During this time the husband thought it would be fun and harmless to send some images of his genitals to her. He was under the influence at the time. The text conversation ended and the messages were deleted by the husband. It never happened again.

The following month in October, the woman became a board member of the co-op. At the end of November, she shared the inappropriate images sent to her by the husband with another board member. It should be noted that the husband was also a board member at this time and had been on the board before the woman to whom he sent the photos.

The board called an emergency meeting that same weekend with the husband and wife. But the wife couldn’t attend and wasn’t aware of the meeting because she was at work that day. The woman was present at the meeting. She drafted a vacate letter for the husband and wife to sign.

The husband didn’t read the letter properly and signed it under duress. He was threatened that if he didn’t sign it, the police would be called. During this time, he left his young daughter with a neighbour. He was afraid of what would happen with his child if the police were called. He felt like he had no other choice but to sign in order to keep his daughter safe. He was also forced to sign for his wife.

The wife didn’t find out about this meeting until after 9 p.m. that night, when she came home from work. The husband told her what happened. The husband sent emails to the property manager, expressing his view that he only signed the vacate letter under duress and he was withdrawing the letter because he and his family didn’t want to move out of the co-op.

They were given a Notice to Appear, where the board of directors would decide about the couple’s tenancy and ending their membership and occupancy rights. The meeting was scheduled for the end of January.

Mr. Rosen requested that they get letters from friends, employees, employers the pastor and other sources who would speak to their character. They did this and it was put together for the board prior to the meeting. In addition, the husband signed an affidavit that the texting was an isolated incident and said it would never happen again.

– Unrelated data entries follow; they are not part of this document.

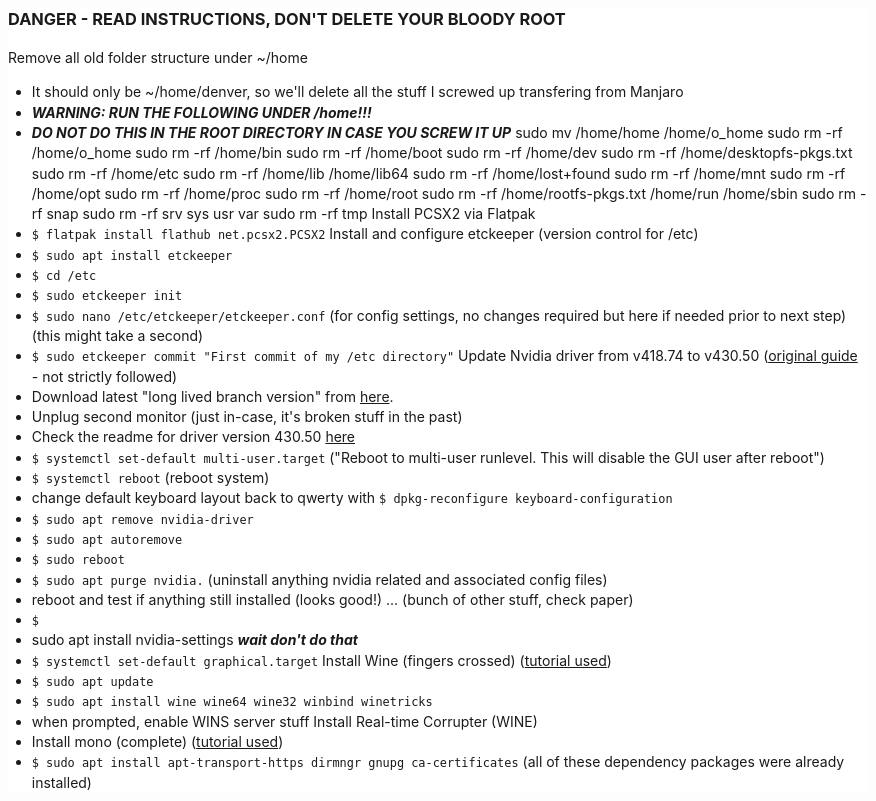 ### DANGER - READ INSTRUCTIONS, DON'T DELETE YOUR BLOODY ROOT
Remove all old folder structure under ~/home
- It should only be ~/home/denver, so we'll delete all the stuff I screwed up transfering from
Manjaro
- ***WARNING: RUN THE FOLLOWING UNDER /home!!!***
- ***DO NOT DO THIS IN THE ROOT DIRECTORY IN CASE YOU SCREW IT UP***
sudo mv /home/home /home/o_home
sudo rm -rf /home/o_home
sudo rm -rf /home/bin
sudo rm -rf /home/boot
sudo rm -rf /home/dev
sudo rm -rf /home/desktopfs-pkgs.txt
sudo rm -rf /home/etc
sudo rm -rf /home/lib /home/lib64
sudo rm -rf /home/lost+found
sudo rm -rf /home/mnt
sudo rm -rf /home/opt
sudo rm -rf /home/proc
sudo rm -rf /home/root
sudo rm -rf /home/rootfs-pkgs.txt /home/run /home/sbin
sudo rm -rf snap
sudo rm -rf srv sys usr var
sudo rm -rf tmp
Install PCSX2 via Flatpak
- `$ flatpak install flathub net.pcsx2.PCSX2`
Install and configure etckeeper (version control for /etc)
- `$ sudo apt install etckeeper`
- `$ cd /etc`
- `$ sudo etckeeper init`
- `$ sudo nano /etc/etckeeper/etckeeper.conf` (for config settings, no changes required but here if
needed prior to next step) (this might take a second)
- `$ sudo etckeeper commit "First commit of my /etc directory"`
Update Nvidia driver from v418.74 to v430.50 ([original guide](https://linuxconfig.org/how-toinstall-nvidia-driver-on-debian-10-buster-linux) - not strictly followed)
- Download latest "long lived branch version" from [here](https://www.nvidia.com/enus/drivers/unix/).
- Unplug second monitor (just in-case, it's broken stuff in the past)
- Check the readme for driver version 430.50 [here](http://us.download.nvidia.com/XFree86/Linuxx86_64/430.50/README/installdriver.html)
- `$ systemctl set-default multi-user.target` ("Reboot to multi-user runlevel. This will disable the GUI
user after reboot")
- `$ systemctl reboot` (reboot system)
- change default keyboard layout back to qwerty with `$ dpkg-reconfigure keyboard-configuration`
- `$ sudo apt remove nvidia-driver`
- `$ sudo apt autoremove`
- `$ sudo reboot`
- `$ sudo apt purge nvidia.` (uninstall anything nvidia related and associated config files)
- reboot and test if anything still installed (looks good!)
... (bunch of other stuff, check paper)
- `$ `
- sudo apt install nvidia-settings ***wait don't do that***
- `$ systemctl set-default graphical.target`
Install Wine (fingers crossed) ([tutorial used](https://linuxhint.com/installing_wine_debian_10/))
- `$ sudo apt update`
- `$ sudo apt install wine wine64 wine32 winbind winetricks`
- when prompted, enable WINS server stuff
Install Real-time Corrupter (WINE)
- Install mono (complete) ([tutorial used](https://www.monoproject.com/download/stable/#download-lin-debian))
- `$ sudo apt install apt-transport-https dirmngr gnupg ca-certificates` (all of these dependency
packages were already installed)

The board meeting took place in January 2022. All the evidence was presented. It was also conveyed to the board that this incident happened prior to the woman becoming a board member. The husband said that she was known to flirt and make passes at him on numerous occasions.

The board decision was not in our clients’ favour. They were told to vacate the unit in February with seven days’ notice.

The grounds of termination: Occupancy By-Law – Article 7 Behaviour 7.1 Prohibited Conduct, Occupancy Bylaw – Article 7 Behaviour 7.2 Human Rights, Occupancy Bylaw Article 7 Behaviour 7.3 Violence, sexting unwanted, unsolicited photographs to another member of the co-operative community, performing an illegal act on the property.

At the moment our clients are not moving out because they have the right to appear before the Landlord and Tenant Board and present their side of the situation, as well as explain to the LTB why it’s important for them to stay in their home. The LTB will make the final decision about the couple’s tenancy at the co-op.

The takeaway from this can be so many things… but pay close attention to the bylaws that were mentioned above and keep the following words in mind: unwanted and unsolicited.

You could lose your home, or worst, be criminally charged for this type of behaviour.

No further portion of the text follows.